= Environmental defender =

Individuals and groups who strive to protect and promote human rights relating to the environment

Environmental defenders or environmental human rights defenders are individuals or collectives who protect the environment from harms resulting from resource extraction, hazardous waste disposal, infrastructure projects, land appropriation, or other dangers.
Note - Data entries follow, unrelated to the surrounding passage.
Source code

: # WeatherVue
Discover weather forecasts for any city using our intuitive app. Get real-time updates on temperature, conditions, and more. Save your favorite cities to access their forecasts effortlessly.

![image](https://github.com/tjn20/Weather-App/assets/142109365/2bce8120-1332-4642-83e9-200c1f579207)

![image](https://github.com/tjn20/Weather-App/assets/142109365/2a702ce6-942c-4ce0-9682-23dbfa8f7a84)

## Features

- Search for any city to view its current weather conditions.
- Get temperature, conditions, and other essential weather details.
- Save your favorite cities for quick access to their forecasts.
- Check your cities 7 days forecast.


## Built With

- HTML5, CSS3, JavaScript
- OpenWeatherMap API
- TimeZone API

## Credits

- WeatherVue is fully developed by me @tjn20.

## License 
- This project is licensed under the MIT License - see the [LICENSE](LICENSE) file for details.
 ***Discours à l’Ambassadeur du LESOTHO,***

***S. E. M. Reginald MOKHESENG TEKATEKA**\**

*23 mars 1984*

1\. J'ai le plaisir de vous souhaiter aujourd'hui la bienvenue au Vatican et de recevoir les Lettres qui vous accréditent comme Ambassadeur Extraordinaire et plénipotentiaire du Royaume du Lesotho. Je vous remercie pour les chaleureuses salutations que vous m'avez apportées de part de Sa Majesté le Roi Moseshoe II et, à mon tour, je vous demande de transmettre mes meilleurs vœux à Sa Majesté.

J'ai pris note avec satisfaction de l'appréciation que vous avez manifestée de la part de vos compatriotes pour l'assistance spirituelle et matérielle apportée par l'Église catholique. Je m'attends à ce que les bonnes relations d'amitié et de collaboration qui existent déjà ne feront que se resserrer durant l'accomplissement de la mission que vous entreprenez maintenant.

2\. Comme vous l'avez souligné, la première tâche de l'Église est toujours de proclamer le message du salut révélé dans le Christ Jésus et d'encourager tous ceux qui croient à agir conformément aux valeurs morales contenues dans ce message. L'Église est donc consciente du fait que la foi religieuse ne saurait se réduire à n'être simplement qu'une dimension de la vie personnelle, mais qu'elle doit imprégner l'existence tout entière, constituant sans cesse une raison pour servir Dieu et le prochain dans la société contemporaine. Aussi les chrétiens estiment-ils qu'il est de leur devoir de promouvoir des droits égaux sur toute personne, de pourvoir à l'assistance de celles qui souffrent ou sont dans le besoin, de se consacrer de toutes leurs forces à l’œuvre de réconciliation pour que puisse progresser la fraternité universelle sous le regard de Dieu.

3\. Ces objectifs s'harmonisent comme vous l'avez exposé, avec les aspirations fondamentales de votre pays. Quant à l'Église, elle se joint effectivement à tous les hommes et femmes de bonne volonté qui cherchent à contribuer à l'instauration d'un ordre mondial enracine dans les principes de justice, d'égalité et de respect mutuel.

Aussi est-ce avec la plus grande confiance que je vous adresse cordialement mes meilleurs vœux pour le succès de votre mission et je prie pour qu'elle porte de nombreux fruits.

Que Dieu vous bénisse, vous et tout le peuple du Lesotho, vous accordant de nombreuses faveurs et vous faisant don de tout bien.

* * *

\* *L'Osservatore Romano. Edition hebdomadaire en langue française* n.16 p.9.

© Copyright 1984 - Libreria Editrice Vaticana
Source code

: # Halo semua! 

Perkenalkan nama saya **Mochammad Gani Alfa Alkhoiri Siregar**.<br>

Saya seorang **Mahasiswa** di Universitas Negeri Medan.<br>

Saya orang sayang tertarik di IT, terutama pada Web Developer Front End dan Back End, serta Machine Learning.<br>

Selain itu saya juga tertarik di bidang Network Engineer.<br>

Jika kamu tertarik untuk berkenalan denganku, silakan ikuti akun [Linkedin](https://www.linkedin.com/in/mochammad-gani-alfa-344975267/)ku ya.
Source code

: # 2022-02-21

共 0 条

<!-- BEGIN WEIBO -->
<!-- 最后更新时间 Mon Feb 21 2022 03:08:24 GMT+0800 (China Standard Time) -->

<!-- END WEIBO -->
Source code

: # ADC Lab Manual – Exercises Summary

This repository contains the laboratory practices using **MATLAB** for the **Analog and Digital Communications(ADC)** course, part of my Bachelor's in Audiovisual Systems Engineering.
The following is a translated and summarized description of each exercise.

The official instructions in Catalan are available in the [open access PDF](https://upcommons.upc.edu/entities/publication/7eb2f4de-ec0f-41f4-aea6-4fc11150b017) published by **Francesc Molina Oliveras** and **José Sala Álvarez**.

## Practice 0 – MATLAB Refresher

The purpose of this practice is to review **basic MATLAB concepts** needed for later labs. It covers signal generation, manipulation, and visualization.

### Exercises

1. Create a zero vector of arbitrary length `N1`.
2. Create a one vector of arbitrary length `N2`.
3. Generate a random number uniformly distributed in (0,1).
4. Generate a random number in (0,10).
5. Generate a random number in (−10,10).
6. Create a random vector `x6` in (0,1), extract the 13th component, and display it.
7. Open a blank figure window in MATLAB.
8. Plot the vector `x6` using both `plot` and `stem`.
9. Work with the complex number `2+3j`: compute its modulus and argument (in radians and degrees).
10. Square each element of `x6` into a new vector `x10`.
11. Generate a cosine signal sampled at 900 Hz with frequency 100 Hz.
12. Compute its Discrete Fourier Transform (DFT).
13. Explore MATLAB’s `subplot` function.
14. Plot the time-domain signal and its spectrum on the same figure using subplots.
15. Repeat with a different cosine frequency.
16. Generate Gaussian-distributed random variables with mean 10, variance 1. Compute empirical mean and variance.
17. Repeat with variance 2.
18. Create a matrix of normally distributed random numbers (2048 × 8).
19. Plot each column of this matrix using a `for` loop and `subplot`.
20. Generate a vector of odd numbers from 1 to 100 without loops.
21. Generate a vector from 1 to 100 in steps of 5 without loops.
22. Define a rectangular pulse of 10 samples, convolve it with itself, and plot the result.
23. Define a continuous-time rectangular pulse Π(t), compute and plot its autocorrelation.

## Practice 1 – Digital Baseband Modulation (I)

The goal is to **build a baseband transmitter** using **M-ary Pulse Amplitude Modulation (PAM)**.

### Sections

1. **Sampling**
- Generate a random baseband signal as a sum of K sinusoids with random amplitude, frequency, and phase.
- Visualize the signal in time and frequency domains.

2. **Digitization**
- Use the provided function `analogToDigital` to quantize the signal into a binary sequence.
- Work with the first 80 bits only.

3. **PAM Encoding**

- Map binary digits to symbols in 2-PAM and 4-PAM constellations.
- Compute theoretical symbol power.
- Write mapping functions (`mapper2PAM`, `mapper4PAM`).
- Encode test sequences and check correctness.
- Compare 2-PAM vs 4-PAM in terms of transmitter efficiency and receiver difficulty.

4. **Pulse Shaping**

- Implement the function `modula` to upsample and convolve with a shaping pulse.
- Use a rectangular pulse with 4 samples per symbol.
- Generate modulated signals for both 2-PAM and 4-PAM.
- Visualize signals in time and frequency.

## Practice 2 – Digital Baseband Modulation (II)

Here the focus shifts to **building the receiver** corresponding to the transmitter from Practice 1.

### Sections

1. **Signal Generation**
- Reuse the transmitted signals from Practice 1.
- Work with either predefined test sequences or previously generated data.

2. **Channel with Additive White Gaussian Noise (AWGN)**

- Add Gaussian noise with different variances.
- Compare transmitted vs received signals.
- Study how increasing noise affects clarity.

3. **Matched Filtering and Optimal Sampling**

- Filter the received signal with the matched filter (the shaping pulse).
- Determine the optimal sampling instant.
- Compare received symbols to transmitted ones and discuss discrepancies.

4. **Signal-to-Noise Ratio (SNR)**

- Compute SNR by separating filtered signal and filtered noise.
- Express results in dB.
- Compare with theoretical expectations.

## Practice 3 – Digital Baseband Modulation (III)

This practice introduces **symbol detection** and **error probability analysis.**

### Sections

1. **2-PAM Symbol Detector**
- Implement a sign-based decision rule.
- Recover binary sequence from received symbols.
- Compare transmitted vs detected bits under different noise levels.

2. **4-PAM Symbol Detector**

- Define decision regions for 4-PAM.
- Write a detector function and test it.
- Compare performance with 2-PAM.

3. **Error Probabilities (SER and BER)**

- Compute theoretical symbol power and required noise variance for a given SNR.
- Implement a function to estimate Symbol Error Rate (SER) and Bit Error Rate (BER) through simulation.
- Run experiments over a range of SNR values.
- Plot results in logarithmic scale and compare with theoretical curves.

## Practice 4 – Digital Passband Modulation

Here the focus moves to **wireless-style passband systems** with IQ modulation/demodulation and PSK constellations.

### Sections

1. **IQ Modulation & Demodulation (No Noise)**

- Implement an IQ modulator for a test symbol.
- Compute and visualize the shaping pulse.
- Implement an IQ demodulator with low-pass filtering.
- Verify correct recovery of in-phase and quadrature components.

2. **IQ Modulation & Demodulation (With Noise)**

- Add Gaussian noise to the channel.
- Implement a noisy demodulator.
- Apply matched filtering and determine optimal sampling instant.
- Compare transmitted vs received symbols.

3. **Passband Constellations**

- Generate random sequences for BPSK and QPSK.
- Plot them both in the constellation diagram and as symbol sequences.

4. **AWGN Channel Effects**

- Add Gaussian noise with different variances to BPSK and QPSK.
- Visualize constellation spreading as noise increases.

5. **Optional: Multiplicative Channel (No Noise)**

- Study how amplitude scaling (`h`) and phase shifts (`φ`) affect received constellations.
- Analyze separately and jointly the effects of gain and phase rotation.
In 2019, the UN Human Rights Council unanimously recognised their importance to environmental protection. The term environmental defender is broadly applied to a diverse range of environmental groups and leaders from different cultures that all employ different tactics and hold different agendas. Use of the term is contested, as it homogenizes such a wide range of groups and campaigns, many of whom do not self-identify with the term and may not have explicit aims to protect the environment (being motivated primarily by social justice concerns).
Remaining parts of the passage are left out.